Predictor importance

Some types of machine learning models, such as Random Trees, include methods for producing predictor importance measures. For others, such as regression models like linear and logistic regression, measures of predictor importance are not built into the algorithms. The IBM SPSS Spark Machine Learning Library features a separate PredictorImportance option that can be applied after fitting these models. To do this, you would replace the code in Step 2 in the example with code (for the linear regression example, where the model is named linearRegressionModel and the data frame is named data):


val linearRegressionPMML = linearRegressionModel.toPMML()

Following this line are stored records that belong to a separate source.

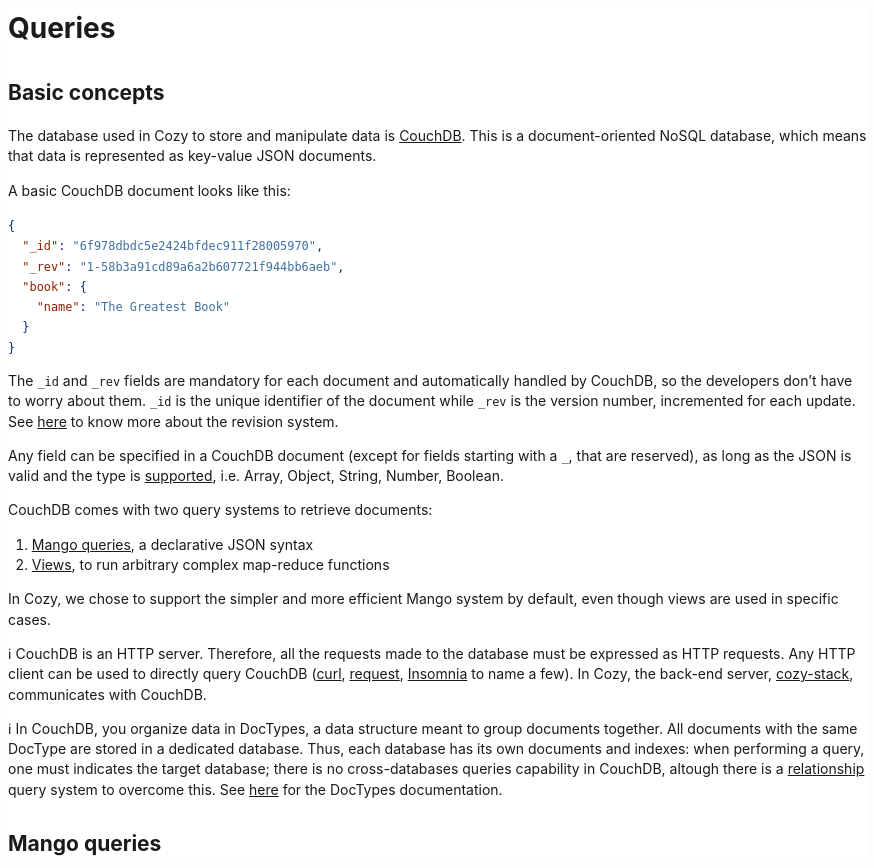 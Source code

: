 # Queries

## Basic concepts

The database used in Cozy to store and manipulate data is [CouchDB](https://docs.couchdb.org/en/2.3.1/). This is a document-oriented NoSQL database, which means that data is represented as key-value JSON documents.

A basic CouchDB document looks like this:

```json
{
  "_id": "6f978dbdc5e2424bfdec911f28005970",
  "_rev": "1-58b3a91cd89a6a2b607721f944bb6aeb",
  "book": {
    "name": "The Greatest Book"
  }
}
```

The `_id` and `_rev` fields are mandatory for each document and automatically handled by CouchDB, so the developers don’t have to worry about them. `_id` is the unique identifier of the document while `_rev` is the version number, incremented for each update. See [here](./advanced.md#revisions) to know more about the revision system.

Any field can be specified in a CouchDB document (except for fields starting with a `_`, that are reserved), as long as the JSON is valid and the type is [supported](https://docs.couchdb.org/en/stable/api/basics.html#json-basics), i.e. Array, Object, String, Number, Boolean.

CouchDB comes with two query systems to retrieve documents:

1. [Mango queries](https://docs.couchdb.org/en/2.3.1/api/database/find.html), a declarative JSON syntax
2. [Views](https://docs.couchdb.org/en/2.3.1/api/ddoc/views.html), to run arbitrary complex map-reduce functions

In Cozy, we chose to support the simpler and more efficient Mango system by default, even though views are used in specific cases.

ℹ️ CouchDB is an HTTP server. Therefore, all the requests made to the database must be expressed as HTTP requests. Any HTTP client can be used to directly query CouchDB ([curl](https://curl.haxx.se/), [request](https://github.com/request/request), [Insomnia](https://insomnia.rest/) to name a few). In Cozy, the back-end server, [cozy-stack](https://docs.cozy.io/en/cozy-stack/), communicates with CouchDB.

ℹ️ In CouchDB, you organize data in DocTypes, a data structure meant to group documents together. All documents with the same DocType are stored in a dedicated database. Thus, each database has its own documents and indexes: when performing a query, one must indicates the target database; there is no cross-databases queries capability in CouchDB, altough there is a [relationship](https://docs.cozy.io/en/cozy-doctypes/docs/#relationships) query system to overcome this. See [here](./doctypes.md) for the DocTypes documentation.

## Mango queries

import com.ibm.spss.ml.utils.PredictorImportance
val pi = PredictorImportance(linearRegressionPMML)
val piModel = pi.fit(data)
val piPMML =  piModel.toPMML()

import com.ibm.spss.scala.ModelViewer
val html = ModelViewer.toHTML(pc,piPMML,Option(linearRegressionModel.statXML))
kernel.magics.html(html)

The three sections of code perform the following steps:

  1. The first line creates a PMML object linearRegressionPMML containing the PMML output from the linear regression model.
  2. The middle block of code imports the Predictor Importance function, applies it to the data frame data and the existing PMML file linearRegressionPMML and produces a new PMML object containing the predictor importance values in addition to the information from the linear regression.
  3. The last section calls the ModelViewer method, specifying use of the new PMML file and the original statXML file that was automatically produced in running the linear regression model.